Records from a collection
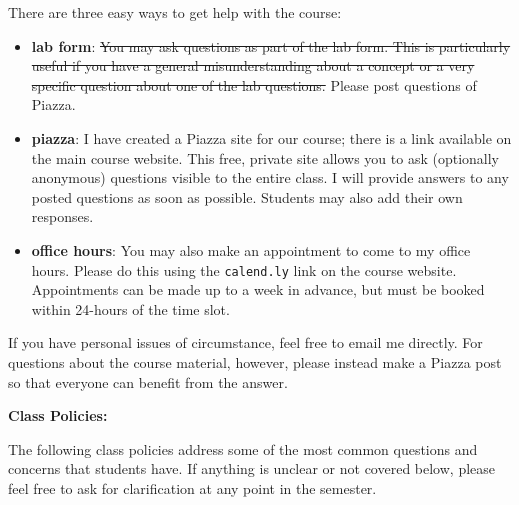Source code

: \documentclass[12pt]{article}
\begin{document}
There are three easy ways to get help with the course:

\begin{itemize}
\item \textbf{lab form}: \sout{You may ask questions as part of the lab form. This
is particularly useful if you have a general misunderstanding about a concept
or a very specific question about one of the lab questions.} Please post questions
of Piazza.
\item \textbf{piazza}: I have created a Piazza site for our course; there is
a link available on the main course website. This free, private site allows
you to ask (optionally anonymous) questions visible to the entire class. I
will provide answers to any posted questions as soon as possible. Students may
also add their own responses.
\item \textbf{office hours}: You may also make an appointment to come to my
office hours. Please do this using the \texttt{calend.ly} link on the course
website. Appointments can be made up to a week in advance, but must be booked
within 24-hours of the time slot.
\end{itemize}

If you have personal issues of circumstance, feel free to email me directly.
For questions about the course material, however, please instead make a Piazza
post so that everyone can benefit from the answer.

\vspace{0.5cm}

\textbf{Class Policies:} \vspace{6pt}

The following class policies address some of the most common questions and
concerns that students have. If anything is unclear or not covered below,
please feel free to ask for clarification at any point in the semester.
\end{document}
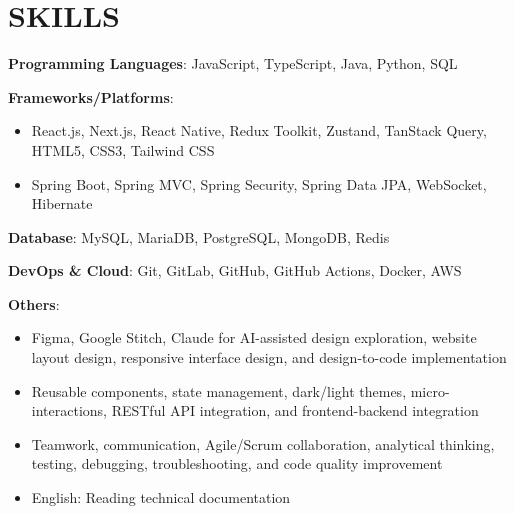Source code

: \section{SKILLS}
\resumeSubHeadingListStart

  \item
    \resumeItemListStart
      \item \textbf{Programming Languages}: JavaScript, TypeScript, Java, Python, SQL
      \item \textbf{Frameworks/Platforms}:
        \begin{itemize}
          \item React.js, Next.js, React Native, Redux Toolkit, Zustand, TanStack Query, HTML5, CSS3, Tailwind CSS
          \item Spring Boot, Spring MVC, Spring Security, Spring Data JPA, WebSocket, Hibernate
        \end{itemize}
      \item \textbf{Database}: MySQL, MariaDB, PostgreSQL, MongoDB, Redis
      \item \textbf{DevOps \& Cloud}: Git, GitLab, GitHub, GitHub Actions, Docker, AWS
      \item \textbf{Others}:
        \begin{itemize}
          \item Figma, Google Stitch, Claude for AI-assisted design exploration, website layout design, responsive interface design, and design-to-code implementation
          \item Reusable components, state management, dark/light themes, micro-interactions, RESTful API integration, and frontend-backend integration
          \item Teamwork, communication, Agile/Scrum collaboration, analytical thinking, testing, debugging, troubleshooting, and code quality improvement
          \item English: Reading technical documentation
        \end{itemize}
    \resumeItemListEnd

\resumeSubHeadingListEnd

§ What is required
Would you copy out, exactly and with no pictures, only the lines above from the one that contains "post so that" through the one that contains "Java, Python, SQL"?

§ Solution to this problem
post so that everyone can benefit from the answer.

\vspace{0.5cm}

\textbf{Class Policies:} \vspace{6pt}

The following class policies address some of the most common questions and
concerns that students have. If anything is unclear or not covered below,
please feel free to ask for clarification at any point in the semester.
\end{document}
Source code

: \section{SKILLS}
\resumeSubHeadingListStart

  \item
    \resumeItemListStart
      \item \textbf{Programming Languages}: JavaScript, TypeScript, Java, Python, SQL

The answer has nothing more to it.